Yann : Les grandes, les petites, c’est un moment où il faut qu’on soit très nombreux. Pour revenir sur les témoignages en question, on se mord la queue. En fin de compte, ces personnes-là ne sont pas là par plaisir. Elles sont là parce que, soit parce qu’il n’y a pas de médicament, soit il y a une guerre dans leur pays, etc. Les personnes qui profitent, enfin, qui profitent, déjà le mot est mal venu, mal choisi, mais les personnes qui ont le droit à l’AME ce sont très souvent des personnes en grande difficulté qui en plus accumulent difficultés sociales mais aussi maladie. Leur dire “oui, oui, on vous donne l’AME mais en revanche, vous ne pourrez pas aller à vos rendez-vous parce que…” et le double truc que je trouve très tendancieux et vraiment malsain c’est que, bien sûr, ils reçoivent des amendes, ils sont d’un seul coup fichés. Qu’est-ce qui va se passer au moment de décision, quand on va dire est-ce qu’on leur donne un an, deux ans, 6 mois, “ah bah non, on voit que cette personne est déjà très mal intégrée, étant donné qu’elle fraude”. Vous voyez ce que je veux dire. C’est une politique de…

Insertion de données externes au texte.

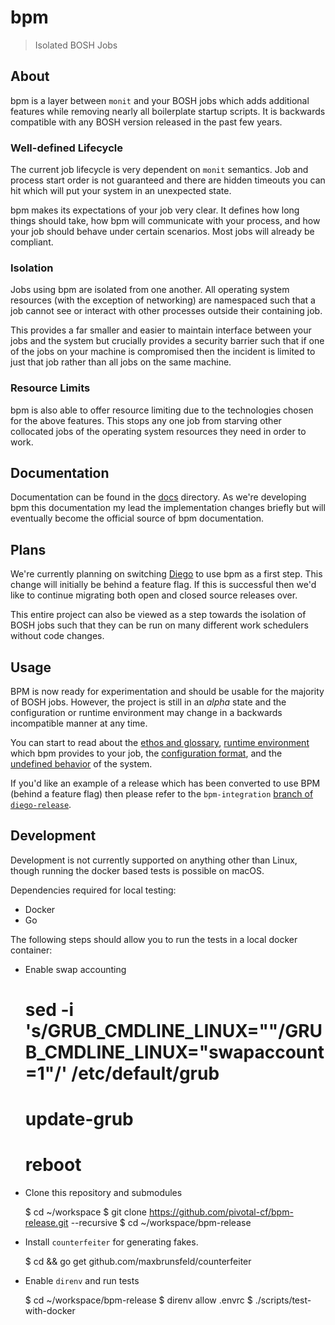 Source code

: # bpm

> Isolated BOSH Jobs

## About

bpm is a layer between `monit` and your BOSH jobs which adds additional
features while removing nearly all boilerplate startup scripts. It is backwards
compatible with any BOSH version released in the past few years.

### Well-defined Lifecycle

The current job lifecycle is very dependent on `monit` semantics. Job and
process start order is not guaranteed and there are hidden timeouts you can hit
which will put your system in an unexpected state.

bpm makes its expectations of your job very clear. It defines how long
things should take, how bpm will communicate with your process, and how
your job should behave under certain scenarios. Most jobs will already be
compliant.

### Isolation

Jobs using bpm are isolated from one another. All operating system
resources (with the exception of networking) are namespaced such that a job
cannot see or interact with other processes outside their containing job.

This provides a far smaller and easier to maintain interface between your jobs
and the system but crucially provides a security barrier such that if one of the
jobs on your machine is compromised then the incident is limited to just that
job rather than all jobs on the same machine.

### Resource Limits

bpm is also able to offer resource limiting due to the technologies chosen
for the above features. This stops any one job from starving other collocated
jobs of the operating system resources they need in order to work.

## Documentation

Documentation can be found in the [docs](docs) directory. As we're developing
bpm this documentation my lead the implementation changes briefly but will
eventually become the official source of bpm documentation.

## Plans

We're currently planning on switching [Diego][diego-release] to use bpm as
a first step. This change will initially be behind a feature flag. If this is
successful then we'd like to continue migrating both open and closed source
releases over.

This entire project can also be viewed as a step towards the isolation of BOSH
jobs such that they can be run on many different work schedulers without code
changes.

[diego-release]: https://github.com/cloudfoundry/diego-release

## Usage

BPM is now ready for experimentation and should be usable for the majority of
BOSH jobs. However, the project is still in an *alpha* state and the
configuration or runtime environment may change in a backwards incompatible
manner at any time.

You can start to read about the [ethos and glossary](docs/bpm.md), [runtime
environment](docs/runtime.md) which bpm provides to your job, the
[configuration format](docs/config.md), and the [undefined
behavior](docs/undefined.md) of the system.

If you'd like an example of a release which has been converted to use BPM
(behind a feature flag) then please refer to the `bpm-integration` [branch of
`diego-release`][branch].

[branch]: https://github.com/cloudfoundry/diego-release/compare/bpm-integration

## Development

Development is not currently supported on anything other than Linux, though
running the docker based tests is possible on macOS.

Dependencies required for local testing:

* Docker
* Go

The following steps should allow you to run the tests in a local docker
container:

* Enable swap accounting

    # sed -i 's/GRUB_CMDLINE_LINUX=""/GRUB_CMDLINE_LINUX="swapaccount=1"/' /etc/default/grub 
    # update-grub
    # reboot

* Clone this repository and submodules

    $ cd ~/workspace
    $ git clone https://github.com/pivotal-cf/bpm-release.git --recursive
    $ cd ~/workspace/bpm-release

* Install `counterfeiter` for generating fakes.

    $ cd && go get github.com/maxbrunsfeld/counterfeiter

* Enable `direnv` and run tests

  $ cd ~/workspace/bpm-release
  $ direnv allow .envrc
  $ ./scripts/test-with-docker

Sandra : De mise à l’écart, tout simplement. Le but, c’est de renvoyer un maximum d’étranger. Je pense qu’il n’y a pas de secret.

Yann : Je vous rappelle que c’était la fierté de notre pays de pouvoir soigner les personnes qui arrivaient. C’est un choix humain décidé tous ensemble. Donc on ne va pas remettre ça en cause, surtout pas. On pourrait tous être juif, noir, borgne, séropo...

Sandra : Oui, on n’a pas choisi d’être Français…

Yann : Ce que je veux dire, vous qui pensez que ces personnes nous bouffent la moitié de notre pognon, pensez simplement que vous pourriez être à leur place quoi.

Sandra : C’est ça. Donc rendez-vous mercredi 11 avril pour ceux qui peuvent, devant le STIF, 39 bis rue Chateaudun.

Yann : Et ceux qui ne peuvent pas, je noterai (rires).

Sandra : Mohamed, tu seras là demain ou pas ?

Mohamed : Ouais, ouais.

Sandra : C’est vrai ? Tu vas te lever ? Je sais que parfois tu as un peu de mal le matin.

Mohamed : Ouais…

Yann : C’est pour ça que je dors chez lui la veille (rires).